Nie zachowując chronologii, autorka odkrywa przed czytelnikiem swoje niełatwe dzieciństwo spędzone na Węgrzech w rodzinie żydowskich rabinów, talmudystów, psychoanalityków. Ojciec był wyznawcą Freuda i na córce przeprowadzał często swoje doświadczenia z psychoanalizy. Matka z kolei była praktycznie nieobecna w jej życiu. Ojciec z córką zdążyli opuścić Budapeszt praktycznie w przededniu II wojny światowej, wyemigrowali do Ameryki.

Historia rodziny ze strony ojca i matki zajmuje wiele miejsca w powieści, pokazując, jak żydowsko – węgierskie korzenie wpłynęły na Sophie, jak po latach życia w Ameryce wracała w myślach, w snach do 10 lat spędzonych w Budapeszcie.
„To zgubny moment, kiedy zyskuje się wgląd w przeszłość” – a jednak Sophie wraca do przeszłości i analizuje, jak kolejne etapy jej życia były „unieważniane” przez następne. Dzieciństwo zostało zapomniane przez lata dorastania w Ameryce, potem ten okres „przepadł” przez lata małżeństwa z Ezrą Blindem.
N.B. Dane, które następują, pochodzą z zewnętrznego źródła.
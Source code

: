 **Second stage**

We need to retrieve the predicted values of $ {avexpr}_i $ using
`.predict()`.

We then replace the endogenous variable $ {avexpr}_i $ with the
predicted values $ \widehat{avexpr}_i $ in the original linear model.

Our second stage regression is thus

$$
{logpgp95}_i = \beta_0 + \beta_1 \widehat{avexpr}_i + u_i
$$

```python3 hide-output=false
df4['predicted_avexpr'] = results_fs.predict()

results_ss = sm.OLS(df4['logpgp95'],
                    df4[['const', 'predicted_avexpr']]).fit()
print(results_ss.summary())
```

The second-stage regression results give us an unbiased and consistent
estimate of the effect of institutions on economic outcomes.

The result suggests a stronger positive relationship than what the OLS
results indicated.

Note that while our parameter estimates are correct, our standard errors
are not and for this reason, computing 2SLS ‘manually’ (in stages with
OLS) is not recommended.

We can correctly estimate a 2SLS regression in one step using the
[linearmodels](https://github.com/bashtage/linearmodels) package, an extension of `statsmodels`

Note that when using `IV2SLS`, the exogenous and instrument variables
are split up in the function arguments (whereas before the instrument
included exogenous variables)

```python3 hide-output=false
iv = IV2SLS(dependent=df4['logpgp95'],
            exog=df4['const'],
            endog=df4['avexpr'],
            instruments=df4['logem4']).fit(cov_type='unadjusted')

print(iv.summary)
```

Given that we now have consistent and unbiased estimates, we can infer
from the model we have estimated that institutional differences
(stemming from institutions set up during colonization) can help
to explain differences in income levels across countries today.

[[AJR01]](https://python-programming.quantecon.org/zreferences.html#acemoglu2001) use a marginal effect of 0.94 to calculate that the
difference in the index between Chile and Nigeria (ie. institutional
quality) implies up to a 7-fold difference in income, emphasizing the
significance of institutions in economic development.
Czytałam tę powieść, starając się wniknąć w mroczne zakamarki duszy bohaterki. Wracałam do już przeczytanych stron, by próbować znaleźć w nich odpowiedź, czy to sen Sophie, czy opis jej dnia, czy jestem z nią w świecie realnym, czy to fikcja, może fantazja. Zastanawiałam się nad historią jej małżeństwa, związku wykładowcy filozofii ze studentką, a potem „rozwiązku”.

To niełatwa powieść, jednak piękna w swoim smutku i nieoczywistości. Napisana pięknym językiem, zawiera wiele mądrych refleksji, każe zastanawiać się nad znaczeniem niekiedy błahych i dawno minionych zdarzeń w życiu człowieka, nad rolą kobiety i jej wyborami. Uświadamia też wciąż niesłychanie ważną rolę książki, o której autorka pisze tak: „Książka nie kończy się tak jak życie, nagle, ani jak sen, szarpaniną i ułudami, a z wdziękiem i świadomie, przygotowując na ostatnią kropkę”.

Żałuję trochę, że ta ostatnia kropka jest już za mną. Chciałabym wrócić jeszcze do tej powieści, może za jakiś czas.